Note: Yes, he lives in Spain. I guess he missed my dating radius that certainly didn't exceed thousands of miles.
"I see you are looking for a gentleman who is honest and faithful, not afraid to hold hands or show affection. I will not boast abut being honest as you will find that out in time, as for the rest, I am. Let me know if you would like to chat more."
Note: I didn't say a word about wanting a gentleman or someone who is affectionate and wants to hold hands.
So after the three days of e-mails and winks and the end of the trial period, I only ended up responding to three guys. The one I was most interested in actually lives here, which is surprising since there are very few guys meeting my criteria in Macon on Match. I've already mentioned some of "Ken's" attractive traits that I could ascertain from Match and e-mails. One potential red flag was that he only had one photo, but I realize not everyone is the photo whore that I am. So we exchanged e-mails for a few days, and it was clear that Ken is very intelligent and educated. Oh, bonus points for no typos, misspellings, excellent grammar/commas usage, and some interesting book recommendations.
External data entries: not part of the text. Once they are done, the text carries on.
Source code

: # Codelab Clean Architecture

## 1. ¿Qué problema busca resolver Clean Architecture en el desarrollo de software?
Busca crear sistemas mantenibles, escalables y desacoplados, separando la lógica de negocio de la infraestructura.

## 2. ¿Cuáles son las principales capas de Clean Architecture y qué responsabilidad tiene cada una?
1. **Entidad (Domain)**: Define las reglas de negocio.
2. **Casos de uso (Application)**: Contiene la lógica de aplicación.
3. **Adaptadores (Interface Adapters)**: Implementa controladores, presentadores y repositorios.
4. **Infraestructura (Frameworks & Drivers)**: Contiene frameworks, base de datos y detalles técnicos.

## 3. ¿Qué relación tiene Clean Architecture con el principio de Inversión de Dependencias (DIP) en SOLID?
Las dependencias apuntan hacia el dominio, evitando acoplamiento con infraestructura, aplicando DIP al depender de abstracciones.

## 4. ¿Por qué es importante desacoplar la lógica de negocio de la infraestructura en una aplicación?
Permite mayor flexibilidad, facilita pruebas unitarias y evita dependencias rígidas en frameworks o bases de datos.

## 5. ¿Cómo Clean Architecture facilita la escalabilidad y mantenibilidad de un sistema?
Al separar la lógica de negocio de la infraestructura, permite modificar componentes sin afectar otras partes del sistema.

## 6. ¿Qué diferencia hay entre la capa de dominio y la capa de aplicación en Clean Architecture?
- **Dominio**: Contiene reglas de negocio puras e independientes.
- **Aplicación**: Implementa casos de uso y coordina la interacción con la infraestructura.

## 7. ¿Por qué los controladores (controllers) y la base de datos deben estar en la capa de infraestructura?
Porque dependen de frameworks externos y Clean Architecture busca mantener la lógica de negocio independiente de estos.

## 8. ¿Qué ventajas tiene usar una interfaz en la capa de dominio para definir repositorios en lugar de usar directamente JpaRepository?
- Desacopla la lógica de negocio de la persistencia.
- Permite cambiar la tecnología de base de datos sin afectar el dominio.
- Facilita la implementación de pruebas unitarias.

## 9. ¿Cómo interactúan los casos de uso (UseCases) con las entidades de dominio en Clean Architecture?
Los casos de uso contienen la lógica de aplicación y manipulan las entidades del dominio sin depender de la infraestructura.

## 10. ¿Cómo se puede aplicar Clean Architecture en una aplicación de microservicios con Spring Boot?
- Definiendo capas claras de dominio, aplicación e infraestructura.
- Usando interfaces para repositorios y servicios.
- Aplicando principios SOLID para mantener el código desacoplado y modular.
So he e-mailed me his number, and I called him the next day and we talked for three hours. Yes, three hours. We had some really interesting conversations. He told me he'd like to meet me, etc. and that he'd call me after my busy weekend to plan something. So he called last Monday night, and we talked for a long time again. This time I noticed something I'd picked up a little bit on the first time we talked; Ken is a talker like me, but he doesn't ask many questions. And he has a LOT to say. But no big deal since talking on the phone that long isn't most people's forte anyway. So he asked me to dinner for Thursday night, and we agreed to meet at a bar/restaurant at 8:00.
I almost cancelled because the preparation for next week's trial has required really long hours resulting in a lack of sleep and causing my already purple-ringed eyes to be even darker and bloodshot, but I decided to rally (and use extra concealer) and stick with the plan. So we actually arrived at the same time, and Ken was just as cute as his photo and dressed the way I like boys to dress. Conversation flowed easily, but he (again) just seemed to lack a genuine interest in me. For example, Ken asked me if I've ever been to NYC. I told him I was going in two weeks. Well, I quickly realized he wasn't asking because he was curious about my trip (he didn't really ask any questions about it)--but instead so he could tell me about his trip to NYC.
Granted, I ask a lot of questions, and I've been preparing witnesses the last two weeks and am in total question-asking mode. But I'll bet for every ten questions I asked, he asked one. And while I was talking, I kind of felt like he was just waiting for his next opportunity to talk. I guess I'm just used to guys wanting to get to know me on initial dates and seeming more genuine than Ken. Anyway, after two hours of talking we parted ways with a side hug and "we'll talk soon." My general feeling afterwards was kind of blah until I got home and watched Grey's:)
So...if he calls, I feel like I should give it one more date and try to keep an open mind. Would you? Maybe he was nervous and talking is how it manifests. Or maybe he's just really self-absorbed.
p.s. If you want to watch an incredibly mediocre movie, check out The Last Kiss.